PAÍS

El Gobierno frena suba de combustibles con baja de impuestos y biodiésel

El Gobierno nacional implementó un paquete de medidas para contener la suba de los combustibles y su impacto en la inflación. La estrategia combina la postergación de impuestos con una leve baja en el biodiésel, buscando evitar nuevos aumentos en abril.

A través del Decreto 217/2026, la administración de Javier Milei decidió diferir hasta el 1° de mayo la actualización de los impuestos a los combustibles líquidos y al dióxido de carbono.

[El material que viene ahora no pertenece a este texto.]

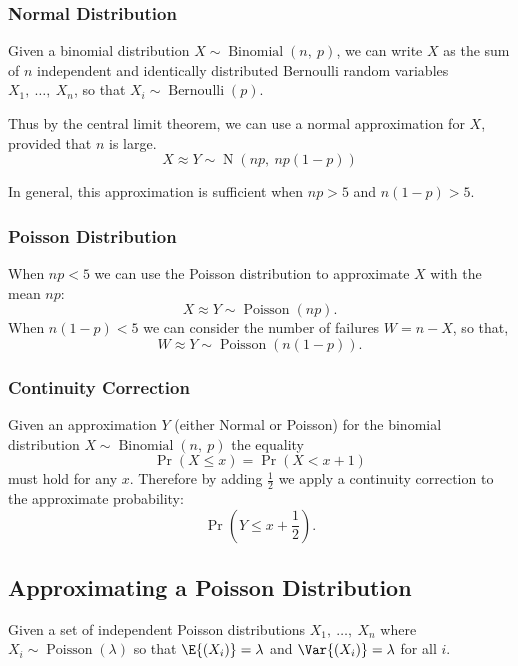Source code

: \documentclass{article}
\begin{document}
\subsubsection{Normal Distribution}
Given a binomial distribution \(X \sim \operatorname{Binomial}{\left( n,\: p \right)}\), we can write \(X\)
as the sum of \(n\) independent and identically distributed Bernoulli random variables
\(X_1,\: \ldots,\: X_n\), so that \(X_i \sim \operatorname{Bernoulli}{\left( p \right)}\).

Thus by the central limit theorem, we can use a normal approximation for \(X\), provided that \(n\) is large.
\begin{equation*}
    X \approx Y \sim \operatorname{N}{\left( np,\: np\left( 1 - p \right) \right)}
\end{equation*}

In general, this approximation is sufficient when \(np > 5\) and \(n\left( 1 - p \right) > 5\).
\subsubsection{Poisson Distribution}
When \(np < 5\) we can use the Poisson distribution to approximate \(X\) with the mean \(np\):
\begin{equation*}
    X \approx Y \sim \operatorname{Poisson}{\left( np \right)}.
\end{equation*}
When \(n\left( 1 - p \right) < 5\) we can consider the number of failures \(W = n - X\), so that,
\begin{equation*}
    W \approx Y \sim \operatorname{Poisson}{\left( n\left( 1 - p \right) \right)}.
\end{equation*}
\subsubsection{Continuity Correction}
Given an approximation \(Y\) (either Normal or Poisson) for the binomial distribution \(X \sim \operatorname{Binomial}{\left( n,\: p \right)}\) the equality
\begin{equation*}
    \Pr{\left( X \leq x \right)} = \Pr{\left( X < x + 1 \right)}
\end{equation*}
must hold for any \(x\). Therefore by adding \(\frac{1}{2}\) we apply a continuity correction to the approximate probability:
\begin{equation*}
    \Pr{\left( Y \leq x + \frac{1}{2} \right)}.
\end{equation*}
\subsection{Approximating a Poisson Distribution}
Given a set of independent Poisson distributions \(X_1,\: \ldots ,\: X_n\) where \(X_i \sim \operatorname{Poisson}{\left( \lambda \right)}\)
so that \(\E{\left( X_i \right)} = \lambda\) and \(\Var{\left( X_i \right)} = \lambda\) for all \(i\).
\end{document}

De no haberse aplicado esta prórroga, el incremento se habría reflejado de forma inmediata en los surtidores.

En paralelo, la Secretaría de Energía dispuso una reducción del 1,85% en el precio del biodiésel, insumo que se mezcla con el gasoil. La medida apunta a aliviar los costos en sectores sensibles como el transporte de cargas y el agro.

El contexto internacional agrega presión: el precio del petróleo se disparó más de un 50% en pocas semanas, lo que ya se tradujo en aumentos cercanos al 20% en los combustibles durante marzo, con impacto directo en la inflación.

Si bien los precios locales aún no alcanzan la paridad internacional, el escenario plantea tensiones para el sector energético y abre el debate sobre cómo continuar con la política de precios.

En este marco, el Gobierno busca amortiguar el impacto en el corto plazo sin descuidar el equilibrio fiscal ni la rentabilidad de las empresas.

A diferencia de meses anteriores, la prioridad oficial ahora pasa por administrar los tiempos de los ajustes y evitar que la volatilidad externa se traslade de forma inmediata al mercado interno.